III Another type of situation occurred in Florida, where reconstruction efforts were of a small type. Military achievements, so evident in Louisiana, Tennessee and Arkansas, were lacking in this separate area, which was outside the main line of strategy and was promising as a field of action where a considerable number of troops could be committed. In addition to keeping a few coastal points and maintaining the blockade, the United States paid little attention to the St. John, St. Mary and Suwannee areas. The only major engagement in the state during the war was the moody “Battle of Olustee” in the northeast corner, a short distance from Jacksonville, where a smaller Union force under General Truman Seymour, U.S.A., under General Joseph Finegan, C.S.A. was defeated by a slightly higher figure with defensive advantage. This engagement, on February 20, 1864, was the unsuccessful culmination of a naval military expedition by Seymour, a subordinate of General Quincy A. Gillmore, who headed the Southern Department with headquarters at Hilton Head, S.C. Phase Two: Shepley and Durant Against the Banks. In the next phase, while Banks in Louisiana had supreme command with Shepley as military governor – that is, governor of civilian matters under military authority – some groups in the state worked there, albeit cross-cuttingly, to take control of the state`s transformation process. It turned out to be a period of quarrels and futile things, a period of bitter disappointment for the President. Governor Shepley took over the reconstruction and tried to do it his own way, and made an electoral register and appointed T.

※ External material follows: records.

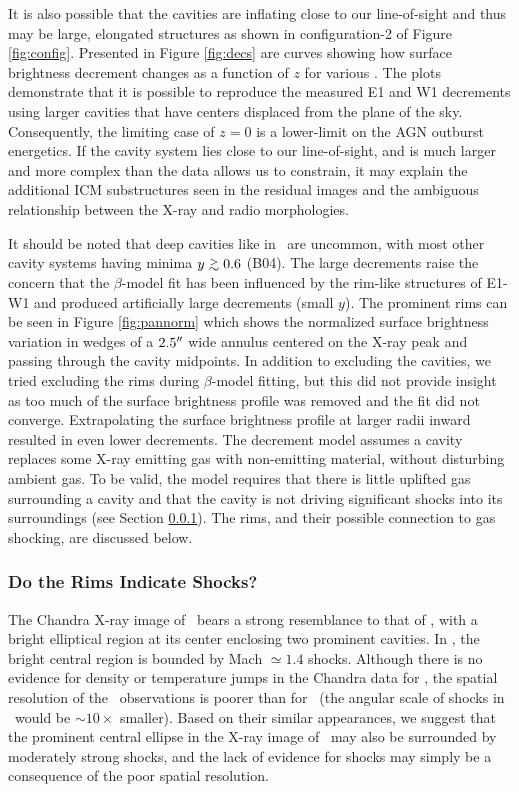 \documentclass[iop]{emulateapj}
\begin{document}
It is also possible that the cavities are inflating close to our
line-of-sight and thus may be large, elongated structures as shown in
configuration-2 of Figure \ref{fig:config}. Presented in Figure
\ref{fig:decs} are curves showing how surface brightness decrement
changes as a function of $z$ for various \rlos. The plots demonstrate
that it is possible to reproduce the measured E1 and W1 decrements
using larger cavities that have centers displaced from the plane of
the sky. Consequently, the limiting case of $z = 0$ is a lower-limit
on the AGN outburst energetics. If the cavity system lies close to our
line-of-sight, and is much larger and more complex than the data
allows us to constrain, it may explain the additional ICM
substructures seen in the residual images and the ambiguous
relationship between the X-ray and radio morphologies.

It should be noted that deep cavities like in \rbs\ are uncommon, with
most other cavity systems having minima $y \ga 0.6$ (B04). The large
decrements raise the concern that the $\beta$-model fit has been
influenced by the rim-like structures of E1-W1 and produced
artificially large decrements (small $y$). The prominent rims can be
seen in Figure \ref{fig:pannorm} which shows the normalized surface
brightness variation in wedges of a $2.5\rm{^\prime}\hskip -0.1em\rm{^\prime}$ wide annulus centered
on the X-ray peak and passing through the cavity midpoints. In
addition to excluding the cavities, we tried excluding the rims during
$\beta$-model fitting, but this did not provide insight as too much of
the surface brightness profile was removed and the fit did not
converge. Extrapolating the surface brightness profile at larger radii
inward resulted in even lower decrements. The \citet{hydraa} decrement
model assumes a cavity replaces some X-ray emitting gas with
non-emitting material, without disturbing ambient gas. To be valid,
the model requires that there is little uplifted gas surrounding a
cavity \citep[\cf][]{2005ApJ...628..629N, 2001ApJ...558L..15B} and
that the cavity is not driving significant shocks into its
surroundings (see Section \ref{sec:shocks}). The rims, and their
possible connection to gas shocking, are discussed below.

\subsubsection{Do the Rims Indicate Shocks?}
\label{sec:shocks}

The Chandra X-ray image of \rbs\ bears a strong resemblance to that of
\ms, with a bright elliptical region at its center enclosing two
prominent cavities. In \ms, the bright central region is bounded by
Mach $\simeq 1.4$ shocks. Although there is no evidence for density or
temperature jumps in the Chandra data for \rbs, the spatial resolution
of the \rbs\ observations is poorer than for \ms\ (the angular scale
of shocks in \rbs\ would be $\sim 10\times$ smaller). Based on their
similar appearances, we suggest that the prominent central ellipse in
the X-ray image of \rbs\ may also be surrounded by moderately strong
shocks, and the lack of evidence for shocks may simply be a
consequence of the poor spatial resolution.
\end{document}
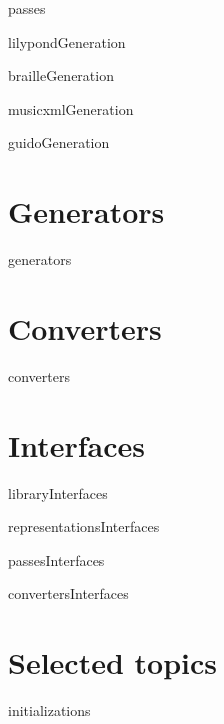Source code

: \documentclass[11pt,a4paper]{report}
\begin{document}
{passes}

{lilypondGeneration}

{brailleGeneration}

{musicxmlGeneration}

{guidoGeneration}


\part{Generators}

{generators}


\part{Converters}

{converters}


\part{Interfaces}

{libraryInterfaces}

{representationsInterfaces}

{passesInterfaces}

{convertersInterfaces}


\part{Selected topics}


{initializations}


\end{document}
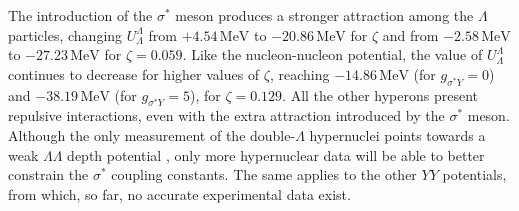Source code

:\documentclass[twocolumn,showpacs,aps]{revtex4}
\begin{document}
The introduction of the $\sigma^*$ meson produces a stronger attraction among the $\Lambda$ particles, 
changing $U_{\Lambda}^{\Lambda}$ from $+ 4.54\, \mathrm{MeV}$
  to $-20.86\, \mathrm{MeV}$
  for $\zeta$ and from $-2.58\, \mathrm{MeV}$
  to $-27.23\, \mathrm{MeV}$
  for $\zeta=0.059$.
Like the nucleon-nucleon potential, the value of $U_{\Lambda}^{\Lambda}$ continues to decrease for higher values
of $\zeta$, reaching $-14.86\, \mathrm{MeV}$
  (for $g_{\sigma^* Y}=0$) and $-38.19\, \mathrm{MeV}$
  (for $g_{\sigma^* Y}=5$), for $\zeta=0.129$.
All the other hyperons present repulsive interactions, even with the extra attraction introduced by the $\sigma^*$ meson.
Although the only measurement of the double-$\Lambda$ hypernuclei points towards a weak  $\Lambda \Lambda$ depth potential \cite{Millener:1988hp},
only more hypernuclear data will be able to better constrain the $\sigma^*$ coupling constants.
The same applies to the other $YY$ potentials, from which, so far, no accurate experimental data exist.
\end{document}
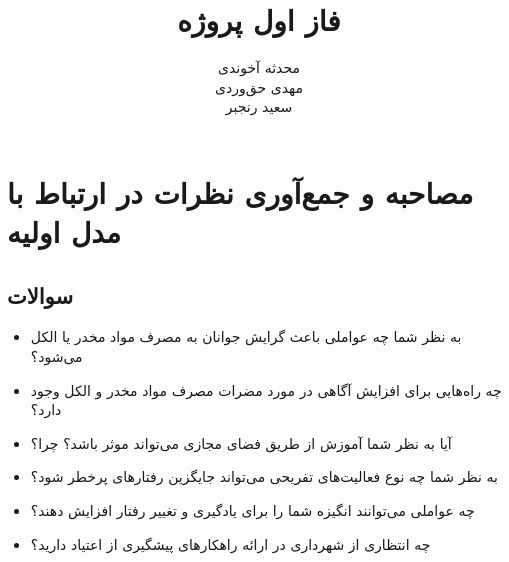 \documentclass[dvipsnames, svgnames, x11names, 11pt]{article}
\title{فاز اول پروژه}
\author{
محدثه آخوندی \\
مهدی حق‌وردی \\
سعید رنجبر
}
\date{}
\begin{document}
\maketitle
\tableofcontents

\section{مصاحبه و جمع‌آوری نظرات در ارتباط با مدل اولیه}

\subsection{سوالات}
\begin{itemize}
\item 
به نظر شما چه عواملی باعث گرایش جوانان به مصرف مواد مخدر یا الکل می‌شود؟
\item 
چه راه‌هایی برای افزایش آگاهی در مورد مضرات مصرف مواد مخدر و الکل وجود دارد؟
\item 
آیا به نظر شما آموزش از طریق فضای مجازی می‌تواند موثر باشد؟ چرا؟
\item 
به نظر شما چه نوع فعالیت‌های تفریحی می‌تواند جایگزین رفتارهای پرخطر شود؟
\item 
چه عواملی می‌توانند انگیزه شما را برای یادگیری و تغییر رفتار افزایش دهند؟
\item 
چه انتظاری از شهرداری در ارائه راهکارهای پیشگیری از اعتیاد دارید؟
\end{itemize}
\end{document}
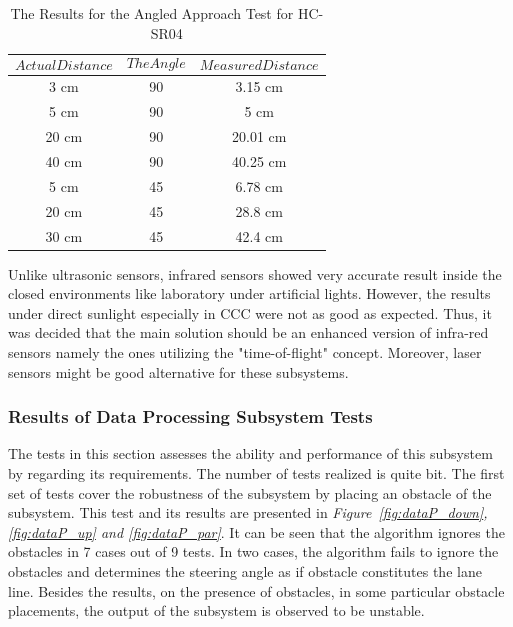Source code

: \documentclass[a4paper,12pt]{article}
\begin{document}
		\begin{table}[H]
		  \centering
		  	\caption{The Results for the Angled Approach Test for HC-SR04}
		    \begin{tabular}{c|c|c}
    		   $$Actual Distance$$ & $$The Angle$$ & $$Measured Distance$$ \\ \hline
			   3  cm & 90 & 3.15 cm  \\ \hline
    		   5  cm & 90 & 5 cm  \\ \hline
    		   20 cm & 90 & 20.01 cm  \\ \hline
    		   40 cm & 90 & 40.25 cm \\ \hline
       		   5  cm & 45 & 6.78 cm \\ \hline
    		   20 cm & 45 & 28.8 cm  \\ \hline
       		   30 cm & 45 & 42.4 cm  
  			\end{tabular}
  			\label{tab:aat}
		\end{table}
		
		 Unlike ultrasonic sensors, infrared sensors showed very accurate result inside the closed environments like laboratory under artificial lights. However, the results under direct sunlight especially in CCC were not as good as expected.  Thus, it was decided that the main solution should be an enhanced version of infra-red sensors namely the ones utilizing the "time-of-flight" concept. Moreover, laser sensors might be good alternative for these subsystems.
	
	
		
	
		
		
		
	\subsubsection*{Results of Data Processing Subsystem Tests}\label{sec:DataProcessingSubsystemTests}
	The tests in this section assesses the ability and performance of this subsystem by regarding its requirements. The number of tests realized is quite  bit. The first set of tests cover the robustness of the subsystem by placing an obstacle of the subsystem. This test and its results are presented in \textit{Figure~\ref{fig:dataP_down},\ref{fig:dataP_up} and \ref{fig:dataP_par}}. It can be seen that the algorithm ignores the obstacles in 7 cases out of 9 tests. In two cases, the algorithm fails to ignore the obstacles and determines the steering angle as if obstacle constitutes the lane line. Besides the results, on the presence of obstacles, in some particular obstacle placements, the output of the subsystem is observed to be unstable.
	
\end{document}
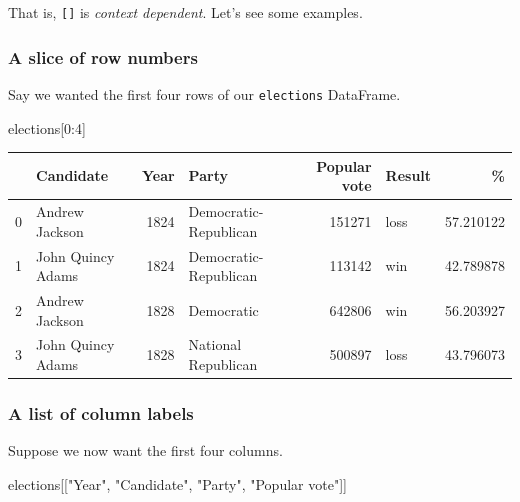\documentclass[
  letterpaper,
  DIV=11,
  numbers=noendperiod]{scrreprt}
\newenvironment{Shaded}{\begin{snugshade}}{\end{snugshade}}
\newcommand{\DecValTok}[1]{\textcolor[rgb]{0.68,0.00,0.00}{#1}}
\newcommand{\NormalTok}[1]{\textcolor[rgb]{0.00,0.23,0.31}{#1}}
\newcommand{\StringTok}[1]{\textcolor[rgb]{0.13,0.47,0.30}{#1}}
\begin{document}
That is, \texttt{{[}{]}} is \emph{context dependent}. Let's see some
examples.

\hypertarget{a-slice-of-row-numbers}{%
\subsubsection{A slice of row numbers}\label{a-slice-of-row-numbers}}

Say we wanted the first four rows of our \texttt{elections} DataFrame.

\begin{Shaded}
\begin{Highlighting}[]
\NormalTok{elections[}\DecValTok{0}\NormalTok{:}\DecValTok{4}\NormalTok{]}
\end{Highlighting}
\end{Shaded}

\begin{tabular}{llrlrlr}
\toprule
{} &          Candidate &  Year &                  Party &  Popular vote & Result &          \% \\
\midrule
0 &     Andrew Jackson &  1824 &  Democratic-Republican &        151271 &   loss &  57.210122 \\
1 &  John Quincy Adams &  1824 &  Democratic-Republican &        113142 &    win &  42.789878 \\
2 &     Andrew Jackson &  1828 &             Democratic &        642806 &    win &  56.203927 \\
3 &  John Quincy Adams &  1828 &    National Republican &        500897 &   loss &  43.796073 \\
\bottomrule
\end{tabular}

\hypertarget{a-list-of-column-labels}{%
\subsubsection{A list of column labels}\label{a-list-of-column-labels}}

Suppose we now want the first four columns.

\begin{Shaded}
\begin{Highlighting}[]
\NormalTok{elections[[}\StringTok{"Year"}\NormalTok{, }\StringTok{"Candidate"}\NormalTok{, }\StringTok{"Party"}\NormalTok{, }\StringTok{"Popular vote"}\NormalTok{]]}
\end{Highlighting}
\end{Shaded}
\end{document}
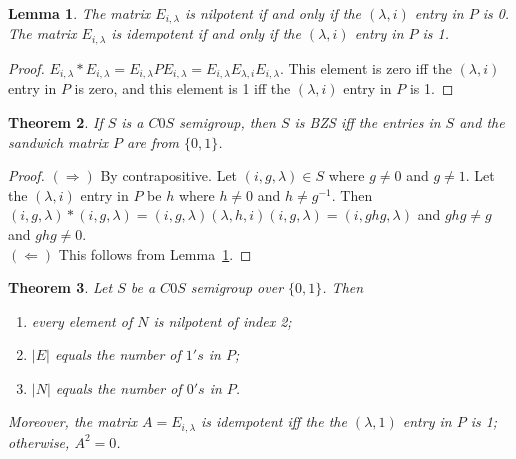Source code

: \documentclass[12pt]{amsart}
\theoremstyle{plain}
\newtheorem{theorem}{Theorem}[section]
\newtheorem{lemma}[theorem]{Lemma}
\theoremstyle{definition}
\begin{document}

\begin {lemma} \label {L:main}
\emph{The matrix $E_{i, \lambda}$ is nilpotent if and only if the $(\lambda, i)$ entry in $P$ is 0. \\The matrix $E_{i, \lambda}$ is idempotent if and only if the $(\lambda, i)$ entry in $P$ is 1. }
\end {lemma}

\begin {proof}
$E_{i, \lambda} * E_{i, \lambda} = E_{i, \lambda}PE_{i, \lambda} =E_{i, \lambda}E_{\lambda, i}E_{i, \lambda} $. This element is zero iff the $(\lambda, i)$ entry in $P$ is zero, and this element is 1 iff the $(\lambda, i)$ entry in $P$ is 1.
\end {proof}



\begin {theorem} \label{T:c0s}
\emph {If $S$ is a $C0S$ semigroup, then $S$ is \emph {BZS} iff the entries in $S$ and the sandwich matrix $P$ are from $\{0, 1\}$. }
\end {theorem}

\begin {proof}
$(\Rightarrow)$ By contrapositive. Let $(i, g, \lambda) \in S$ where $g \neq 0$ and $g \neq 1$. Let the $(\lambda, i)$ entry in $P$ be $h$ where $h \neq 0$ and $h \neq g^{-1}$. Then $(i, g, \lambda) * (i, g, \lambda) = (i, g, \lambda)(\lambda, h, i)  (i, g, \lambda)= (i, ghg, \lambda)$ and $ghg \neq g$ and $ghg \neq 0$.\\
$(\Leftarrow)$ This follows from Lemma~\ref{L:main}.
\end {proof}


\begin {theorem} \label{T:idnil} 
\emph {Let $S$ be a $C0S$ semigroup over $\{0, 1\}$. Then}
\begin {enumerate}
\item \emph {every element of $N$ is nilpotent of index 2;} \label {BBB}
\item \emph {$\vert E \vert$ equals the number of $1's$ in $P$;}
\item \emph {$\vert N \vert$ equals the number of $0's$ in $P$.}
\end {enumerate}
\emph {Moreover, the matrix $A = E_{i, \lambda}$ is idempotent iff the the $(\lambda, 1)$ entry in $P$ is 1; otherwise, $A^2 = 0$. }
\end {theorem}
\end{document}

J. Durant, a radical like him, registration commissioner. An oath of allegiance was required (this was before the presidential oath of December 8, 1863) and the registration of whites who would take the oath was ordered. Durant`s idea was that ten faithful men in a parish, if they could no longer be registered, would provide a sufficient basis for an election. It was a time when Banks worked with military commandos in the Port Hudson and Texas areas, while Shepley was also absent in Louisiana and served much of the summer of 1863 in Washington. Lincoln authorized The Recording of Shepley Durant and wanted it to be advanced. Lincoln and the radicals, including Davis himself, voted in favor of amending the federal constitution as the ultimate measure to eliminate slavery in the Southern states. Until such an amendment was passed, there were strong differences of opinion on the powers of the President and Congress to abolish it. Indeed, the president was already obliged to amend the Constitution against slavery (and within a year he was pressing it in Congress). Wade and Davis only confused the problems when they tried to make it appear that their bill was an anti-slavery alternative to the president`s slavery policy.
It is too easy to call reconstruction a failure. Reconstruction was reversed, infiltrated and betrayed, and then repeated, because many of the same concerns in Derass about cost, internal politics and xenophobia after world War I and after the two Gulf Wars led to dark repetitions of these mistakes.